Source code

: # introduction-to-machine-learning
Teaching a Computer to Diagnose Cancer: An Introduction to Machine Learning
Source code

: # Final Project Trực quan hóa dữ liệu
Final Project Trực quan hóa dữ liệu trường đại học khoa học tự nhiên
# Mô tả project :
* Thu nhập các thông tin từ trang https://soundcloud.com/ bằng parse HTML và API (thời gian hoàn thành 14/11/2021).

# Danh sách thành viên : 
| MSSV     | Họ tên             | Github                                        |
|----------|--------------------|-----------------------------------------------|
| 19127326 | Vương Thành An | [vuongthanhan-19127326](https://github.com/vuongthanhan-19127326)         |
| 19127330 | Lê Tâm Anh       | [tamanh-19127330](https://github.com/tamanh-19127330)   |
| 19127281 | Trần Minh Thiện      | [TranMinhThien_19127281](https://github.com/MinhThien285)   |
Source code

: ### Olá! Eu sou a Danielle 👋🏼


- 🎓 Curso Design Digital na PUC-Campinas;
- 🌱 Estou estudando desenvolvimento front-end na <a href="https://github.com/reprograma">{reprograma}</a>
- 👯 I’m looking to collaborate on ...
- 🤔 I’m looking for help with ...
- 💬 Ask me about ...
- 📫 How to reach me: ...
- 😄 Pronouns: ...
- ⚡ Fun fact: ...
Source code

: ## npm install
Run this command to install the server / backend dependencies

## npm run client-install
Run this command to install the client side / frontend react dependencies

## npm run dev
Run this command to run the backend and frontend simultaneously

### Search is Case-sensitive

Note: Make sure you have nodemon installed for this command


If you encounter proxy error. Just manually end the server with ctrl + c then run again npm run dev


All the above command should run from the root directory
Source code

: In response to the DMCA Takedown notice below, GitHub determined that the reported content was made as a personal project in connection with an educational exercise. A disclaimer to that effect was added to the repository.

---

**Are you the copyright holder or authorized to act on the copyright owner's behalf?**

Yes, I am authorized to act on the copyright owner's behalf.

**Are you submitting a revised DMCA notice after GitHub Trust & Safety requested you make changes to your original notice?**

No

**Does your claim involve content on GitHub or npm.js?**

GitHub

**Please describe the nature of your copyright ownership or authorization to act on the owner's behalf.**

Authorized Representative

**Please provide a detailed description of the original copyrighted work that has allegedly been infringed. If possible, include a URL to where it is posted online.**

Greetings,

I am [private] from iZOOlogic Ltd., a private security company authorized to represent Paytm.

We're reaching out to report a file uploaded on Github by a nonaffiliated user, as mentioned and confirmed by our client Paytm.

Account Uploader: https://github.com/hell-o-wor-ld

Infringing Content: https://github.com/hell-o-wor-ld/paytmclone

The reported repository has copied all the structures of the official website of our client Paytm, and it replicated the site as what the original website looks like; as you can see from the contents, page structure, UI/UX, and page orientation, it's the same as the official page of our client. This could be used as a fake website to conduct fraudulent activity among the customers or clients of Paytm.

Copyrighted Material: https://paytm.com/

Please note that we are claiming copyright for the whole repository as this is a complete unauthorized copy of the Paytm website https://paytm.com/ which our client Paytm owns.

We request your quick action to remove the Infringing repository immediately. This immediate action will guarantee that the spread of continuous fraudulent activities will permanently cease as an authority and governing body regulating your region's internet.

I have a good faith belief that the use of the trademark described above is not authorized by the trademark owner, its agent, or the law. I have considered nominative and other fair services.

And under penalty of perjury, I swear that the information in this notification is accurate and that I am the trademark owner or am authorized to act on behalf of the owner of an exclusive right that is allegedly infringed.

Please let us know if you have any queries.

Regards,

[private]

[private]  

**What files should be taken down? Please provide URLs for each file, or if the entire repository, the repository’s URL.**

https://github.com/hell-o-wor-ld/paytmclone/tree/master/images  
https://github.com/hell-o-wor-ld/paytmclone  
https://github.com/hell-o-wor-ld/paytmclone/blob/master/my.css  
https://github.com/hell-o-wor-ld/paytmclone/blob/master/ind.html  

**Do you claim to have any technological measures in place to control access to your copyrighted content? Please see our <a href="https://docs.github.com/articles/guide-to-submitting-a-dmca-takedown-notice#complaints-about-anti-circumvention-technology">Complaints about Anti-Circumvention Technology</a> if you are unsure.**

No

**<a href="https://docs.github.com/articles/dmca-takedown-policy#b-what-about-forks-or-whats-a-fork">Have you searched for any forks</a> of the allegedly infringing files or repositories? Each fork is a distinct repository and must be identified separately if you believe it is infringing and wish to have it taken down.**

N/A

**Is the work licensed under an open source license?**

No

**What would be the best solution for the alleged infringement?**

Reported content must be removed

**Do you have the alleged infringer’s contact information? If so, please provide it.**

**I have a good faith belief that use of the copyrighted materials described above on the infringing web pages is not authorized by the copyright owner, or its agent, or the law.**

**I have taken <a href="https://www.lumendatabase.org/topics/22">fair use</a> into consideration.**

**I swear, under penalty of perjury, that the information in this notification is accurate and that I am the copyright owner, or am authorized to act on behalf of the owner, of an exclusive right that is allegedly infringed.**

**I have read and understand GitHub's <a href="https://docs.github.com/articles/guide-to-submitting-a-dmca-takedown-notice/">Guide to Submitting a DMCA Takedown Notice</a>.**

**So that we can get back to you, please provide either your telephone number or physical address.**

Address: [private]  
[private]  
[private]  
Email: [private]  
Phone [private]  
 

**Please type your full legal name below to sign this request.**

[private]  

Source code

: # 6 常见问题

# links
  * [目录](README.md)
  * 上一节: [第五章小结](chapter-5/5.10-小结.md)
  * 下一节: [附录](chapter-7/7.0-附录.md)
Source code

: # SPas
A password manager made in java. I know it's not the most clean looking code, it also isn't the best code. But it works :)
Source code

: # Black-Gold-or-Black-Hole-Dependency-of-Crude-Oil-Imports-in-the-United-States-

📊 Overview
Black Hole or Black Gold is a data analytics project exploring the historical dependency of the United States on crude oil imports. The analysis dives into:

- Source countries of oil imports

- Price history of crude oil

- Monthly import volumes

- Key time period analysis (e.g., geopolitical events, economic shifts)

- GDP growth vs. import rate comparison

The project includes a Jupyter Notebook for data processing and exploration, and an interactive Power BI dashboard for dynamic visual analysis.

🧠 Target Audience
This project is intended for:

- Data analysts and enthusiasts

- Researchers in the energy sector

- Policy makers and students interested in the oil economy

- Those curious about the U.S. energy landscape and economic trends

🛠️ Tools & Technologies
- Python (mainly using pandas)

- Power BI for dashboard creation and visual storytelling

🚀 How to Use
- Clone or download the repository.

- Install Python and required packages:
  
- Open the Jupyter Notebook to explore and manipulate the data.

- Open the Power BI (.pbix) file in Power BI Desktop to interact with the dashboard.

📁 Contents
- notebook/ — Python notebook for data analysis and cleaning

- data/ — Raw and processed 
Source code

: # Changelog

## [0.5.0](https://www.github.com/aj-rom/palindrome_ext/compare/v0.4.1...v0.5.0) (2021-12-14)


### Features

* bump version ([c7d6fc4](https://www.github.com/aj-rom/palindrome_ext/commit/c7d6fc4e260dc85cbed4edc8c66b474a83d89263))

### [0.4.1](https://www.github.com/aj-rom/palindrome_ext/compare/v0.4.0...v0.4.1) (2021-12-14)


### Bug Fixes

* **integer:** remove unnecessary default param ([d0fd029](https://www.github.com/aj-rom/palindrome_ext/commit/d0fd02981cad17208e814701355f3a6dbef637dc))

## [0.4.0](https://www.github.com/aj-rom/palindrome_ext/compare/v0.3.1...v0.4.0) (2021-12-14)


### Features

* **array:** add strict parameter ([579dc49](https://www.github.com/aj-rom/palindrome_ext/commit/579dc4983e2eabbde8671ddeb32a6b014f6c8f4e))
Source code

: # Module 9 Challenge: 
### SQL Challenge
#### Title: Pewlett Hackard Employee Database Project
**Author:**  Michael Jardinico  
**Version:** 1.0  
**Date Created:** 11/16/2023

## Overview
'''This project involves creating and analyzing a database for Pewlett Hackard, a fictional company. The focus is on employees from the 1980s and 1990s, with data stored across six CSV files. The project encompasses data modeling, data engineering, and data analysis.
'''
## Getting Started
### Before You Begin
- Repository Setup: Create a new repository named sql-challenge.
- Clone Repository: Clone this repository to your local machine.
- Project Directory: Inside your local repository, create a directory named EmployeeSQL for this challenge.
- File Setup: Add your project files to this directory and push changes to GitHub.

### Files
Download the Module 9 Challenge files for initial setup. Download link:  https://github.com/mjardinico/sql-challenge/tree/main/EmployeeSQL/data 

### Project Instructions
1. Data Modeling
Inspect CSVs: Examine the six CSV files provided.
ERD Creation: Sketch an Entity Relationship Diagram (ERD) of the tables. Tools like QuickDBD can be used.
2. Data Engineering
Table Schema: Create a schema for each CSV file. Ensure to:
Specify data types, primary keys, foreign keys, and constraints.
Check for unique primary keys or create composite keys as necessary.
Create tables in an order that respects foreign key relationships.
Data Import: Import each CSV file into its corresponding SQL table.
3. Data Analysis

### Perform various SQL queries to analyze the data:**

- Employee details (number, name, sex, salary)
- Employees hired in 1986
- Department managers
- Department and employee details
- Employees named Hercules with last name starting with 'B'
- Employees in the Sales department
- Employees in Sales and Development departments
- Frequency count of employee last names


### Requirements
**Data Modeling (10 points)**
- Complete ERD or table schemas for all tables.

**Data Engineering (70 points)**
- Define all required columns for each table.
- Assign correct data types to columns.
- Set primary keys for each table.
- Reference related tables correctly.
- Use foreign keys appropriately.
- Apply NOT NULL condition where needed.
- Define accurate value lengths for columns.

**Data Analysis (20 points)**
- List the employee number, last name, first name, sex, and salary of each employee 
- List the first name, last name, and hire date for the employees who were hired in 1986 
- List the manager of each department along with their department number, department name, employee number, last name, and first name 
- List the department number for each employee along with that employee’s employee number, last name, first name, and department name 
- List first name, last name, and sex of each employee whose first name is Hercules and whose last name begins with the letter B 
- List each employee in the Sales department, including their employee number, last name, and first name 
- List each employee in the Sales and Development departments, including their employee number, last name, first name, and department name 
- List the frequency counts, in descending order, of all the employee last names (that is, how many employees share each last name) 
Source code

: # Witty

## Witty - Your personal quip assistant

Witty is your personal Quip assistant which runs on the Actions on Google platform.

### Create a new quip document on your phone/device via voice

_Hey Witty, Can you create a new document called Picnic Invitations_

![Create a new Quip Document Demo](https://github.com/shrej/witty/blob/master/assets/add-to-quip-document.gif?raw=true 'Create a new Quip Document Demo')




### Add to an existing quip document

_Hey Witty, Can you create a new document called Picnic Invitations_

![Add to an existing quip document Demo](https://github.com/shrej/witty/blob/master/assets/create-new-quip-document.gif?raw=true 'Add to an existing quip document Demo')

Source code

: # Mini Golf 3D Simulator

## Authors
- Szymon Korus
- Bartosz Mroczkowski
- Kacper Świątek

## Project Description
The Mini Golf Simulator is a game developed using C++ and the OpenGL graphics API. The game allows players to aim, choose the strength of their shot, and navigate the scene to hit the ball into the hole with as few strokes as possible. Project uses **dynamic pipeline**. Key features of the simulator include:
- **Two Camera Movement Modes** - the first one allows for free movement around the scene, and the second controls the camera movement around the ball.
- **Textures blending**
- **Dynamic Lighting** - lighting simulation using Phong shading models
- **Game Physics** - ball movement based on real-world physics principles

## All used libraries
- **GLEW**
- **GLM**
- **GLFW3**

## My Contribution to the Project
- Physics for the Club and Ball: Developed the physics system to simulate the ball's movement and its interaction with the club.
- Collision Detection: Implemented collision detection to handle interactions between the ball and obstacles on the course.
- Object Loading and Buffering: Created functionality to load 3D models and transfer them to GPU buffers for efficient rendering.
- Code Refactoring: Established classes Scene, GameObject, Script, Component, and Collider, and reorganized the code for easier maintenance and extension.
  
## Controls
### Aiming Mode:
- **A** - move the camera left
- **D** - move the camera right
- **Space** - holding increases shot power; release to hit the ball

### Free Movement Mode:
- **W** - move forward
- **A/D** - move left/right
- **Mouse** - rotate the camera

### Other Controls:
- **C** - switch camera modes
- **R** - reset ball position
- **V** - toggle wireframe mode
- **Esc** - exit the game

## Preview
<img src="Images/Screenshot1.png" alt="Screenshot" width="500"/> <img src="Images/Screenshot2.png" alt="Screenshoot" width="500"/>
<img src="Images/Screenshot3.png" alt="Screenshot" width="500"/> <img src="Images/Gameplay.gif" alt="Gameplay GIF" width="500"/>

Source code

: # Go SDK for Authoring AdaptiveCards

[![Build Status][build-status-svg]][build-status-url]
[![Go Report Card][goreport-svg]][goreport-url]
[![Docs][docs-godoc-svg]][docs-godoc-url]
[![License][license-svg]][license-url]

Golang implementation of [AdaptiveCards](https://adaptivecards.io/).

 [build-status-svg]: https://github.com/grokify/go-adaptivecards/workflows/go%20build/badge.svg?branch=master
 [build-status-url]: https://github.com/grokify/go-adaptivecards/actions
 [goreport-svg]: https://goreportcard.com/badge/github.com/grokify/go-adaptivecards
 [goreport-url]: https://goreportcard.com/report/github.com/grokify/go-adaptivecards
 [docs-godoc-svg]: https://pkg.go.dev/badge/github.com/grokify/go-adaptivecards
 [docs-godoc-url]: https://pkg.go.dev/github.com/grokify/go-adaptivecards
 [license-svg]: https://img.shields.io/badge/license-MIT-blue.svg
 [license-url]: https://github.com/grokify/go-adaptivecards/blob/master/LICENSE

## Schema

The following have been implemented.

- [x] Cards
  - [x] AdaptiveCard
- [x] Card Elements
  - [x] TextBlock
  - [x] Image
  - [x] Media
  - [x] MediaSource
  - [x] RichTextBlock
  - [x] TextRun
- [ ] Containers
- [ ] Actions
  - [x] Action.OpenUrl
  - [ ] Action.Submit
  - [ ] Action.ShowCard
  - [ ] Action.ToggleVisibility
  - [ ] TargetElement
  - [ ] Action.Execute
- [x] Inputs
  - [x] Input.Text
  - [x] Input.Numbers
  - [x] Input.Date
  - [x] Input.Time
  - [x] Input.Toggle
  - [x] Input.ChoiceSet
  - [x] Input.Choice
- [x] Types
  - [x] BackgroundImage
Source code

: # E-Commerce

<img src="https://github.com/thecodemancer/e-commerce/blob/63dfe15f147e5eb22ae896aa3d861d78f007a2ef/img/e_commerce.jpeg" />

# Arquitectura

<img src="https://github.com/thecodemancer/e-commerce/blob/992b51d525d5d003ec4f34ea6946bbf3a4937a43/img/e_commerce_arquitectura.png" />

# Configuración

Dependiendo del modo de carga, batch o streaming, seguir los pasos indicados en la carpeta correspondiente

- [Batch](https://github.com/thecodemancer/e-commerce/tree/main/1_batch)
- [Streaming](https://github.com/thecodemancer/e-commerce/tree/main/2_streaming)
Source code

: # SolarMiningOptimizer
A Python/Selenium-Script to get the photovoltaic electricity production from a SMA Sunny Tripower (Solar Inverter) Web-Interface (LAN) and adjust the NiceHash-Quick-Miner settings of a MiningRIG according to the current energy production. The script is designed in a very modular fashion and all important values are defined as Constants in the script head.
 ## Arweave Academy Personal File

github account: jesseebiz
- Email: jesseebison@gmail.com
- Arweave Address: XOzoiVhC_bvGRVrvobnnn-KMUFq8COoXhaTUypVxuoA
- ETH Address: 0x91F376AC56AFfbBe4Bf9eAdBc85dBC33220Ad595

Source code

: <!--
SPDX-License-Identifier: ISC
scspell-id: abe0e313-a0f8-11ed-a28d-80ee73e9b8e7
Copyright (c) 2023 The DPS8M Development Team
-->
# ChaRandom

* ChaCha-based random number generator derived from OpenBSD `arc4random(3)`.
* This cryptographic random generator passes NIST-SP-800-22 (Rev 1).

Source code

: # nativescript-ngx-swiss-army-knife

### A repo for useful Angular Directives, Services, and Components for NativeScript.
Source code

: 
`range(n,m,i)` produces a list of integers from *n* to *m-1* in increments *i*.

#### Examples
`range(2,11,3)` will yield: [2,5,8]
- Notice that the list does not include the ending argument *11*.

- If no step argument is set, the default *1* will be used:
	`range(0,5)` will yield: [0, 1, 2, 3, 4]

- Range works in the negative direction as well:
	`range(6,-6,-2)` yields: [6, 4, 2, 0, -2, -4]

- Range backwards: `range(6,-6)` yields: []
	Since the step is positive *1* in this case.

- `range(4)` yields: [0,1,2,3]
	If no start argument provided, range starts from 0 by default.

______________________________

▶ **Exercise requirements**
Above are the records; from them, give again exactly the lines from the one containing "- [x] Input.Date" through the one containing "# Arquitectura", both included.

▶ **The completed task**
  - [x] Input.Date
  - [x] Input.Time
  - [x] Input.Toggle
  - [x] Input.ChoiceSet
  - [x] Input.Choice
- [x] Types
  - [x] BackgroundImage
Source code

: # E-Commerce

<img src="https://github.com/thecodemancer/e-commerce/blob/63dfe15f147e5eb22ae896aa3d861d78f007a2ef/img/e_commerce.jpeg" />

# Arquitectura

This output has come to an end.